De repente, dei-me conta de que não devia estar falando sobre isso pelo telefone... e então de repente percebi que estava envolvendo a tia favorita da minha esposa num esquema de lavagem de dinheiro. Então afastei aqueles pensamentos preocupantes da cabeça e falei: “Não, não, não foi isso que quis dizer. Tenho outros negócios em Londres, mas vou dar uma passada na casa de tia Patricia e levá-la para jantar”.
“Ahhh”, respondeu uma Duquesa feliz. “Bem, mande meus cumprimentos à tia Patricia, está certo, amorzinho?”
“Farei isso, amorzinho.” Fiz uma breve pausa, então falei: “Querida?”.
“Que foi, amorzinho?”
Com o coração pesado: “Sinto muito por tudo”.
“Pelo quê, querido? Pelo que você sente muito?”
“Por tudo, Nae. Sabe o que estou dizendo. De qualquer forma, joguei na privada todos os Ludes, e não tomei nenhum desde que desci do avião.”
“É mesmo? Como estão suas costas?”
“Não muito boas, amorzinho; doem demais. Mas não sei o que fazer. Não sei se há algo que eu possa fazer. A última cirurgia piorou as coisas. Agora dói o dia todo, e a noite toda também. Não sei... talvez todas essas pílulas estejam piorando a dor. Não sei mais nada. Quando voltar para os Estados Unidos, irei ver aquele médico na Flórida.”
“Vai dar tudo certo, meu amor. Você verá. Sabe que te amo muito, não?”

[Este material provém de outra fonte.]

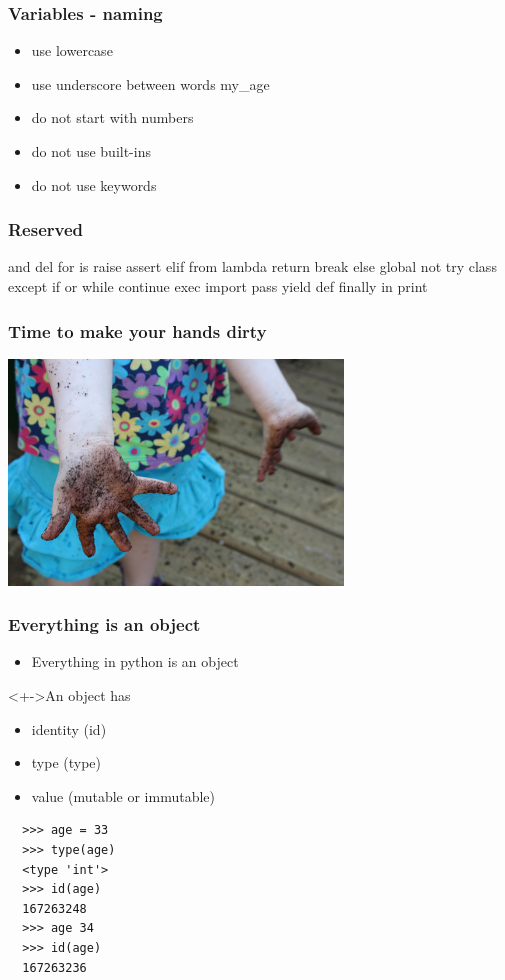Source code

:\documentclass{beamer}
\begin{document}
\begin{frame}[fragile]
 \frametitle{Variables - naming}
 \begin{itemize}
  \item use lowercase
  \item use underscore between words  my\_age
  \item do not start with numbers
  \item do not use built-ins
  \item do not use keywords
 \end{itemize}

\end{frame}

\begin{frame}
 \frametitle{Reserved}
 \color{red}
and       del       for       is        raise     
assert    elif      from      lambda    return   
break     else      global    not       try     
class     except    if        or        while  
continue  exec      import    pass      yield 
def       finally   in        print
\end{frame}

\begin{frame}
 \frametitle{Time to make your hands dirty}
 \begin{center}
  \includegraphics[height=6cm]{hd.jpg}
 \end{center}
\end{frame}

\begin{frame}[fragile]
 \frametitle{Everything is an object}
 \begin{itemize}
  \item Everything in python is an object 
 \end{itemize}
 \begin{block}<+->{An object has}
  \begin{itemize}
   \item identity (id)
   \item type (type)
   \item value (mutable or immutable)
  \end{itemize}
 \end{block}
 \begin{verbatim}
  >>> age = 33
  >>> type(age)
  <type 'int'>
  >>> id(age)
  167263248
  >>> age 34
  >>> id(age)
  167263236
 \end{verbatim}

\end{frame}
\end{document}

“Sim”, disse, mentindo. “Sei. E amo você duas vezes mais. Você verá o marido excelente que serei quando voltar para casa, está bem?”
“Você já é excelente. Agora vá dormir, amorzinho, e volte para casa com segurança para mim assim que puder, está bem?”
“Pode deixar, Nae. Amo você demais.” Desliguei o telefone, deitei-me na cama e comecei a apertar a parte de trás da minha perna esquerda com o polegar, tentando encontrar o lugar de onde a dor estava vindo. Mas não consegui. Estava vindo de lugar nenhum e de todos os lugares ao mesmo tempo. E ela parecia estar se movendo. Respirei fundo e tentei relaxar para afastar a dor.
Sem saber, acabei fazendo a mesma prece silenciosa – que um raio de luz viesse do límpido céu azul para eletrocutar o cão da minha esposa. Então, ainda com a perna esquerda ardendo, o jet lag finalmente me atingiu e adormeci.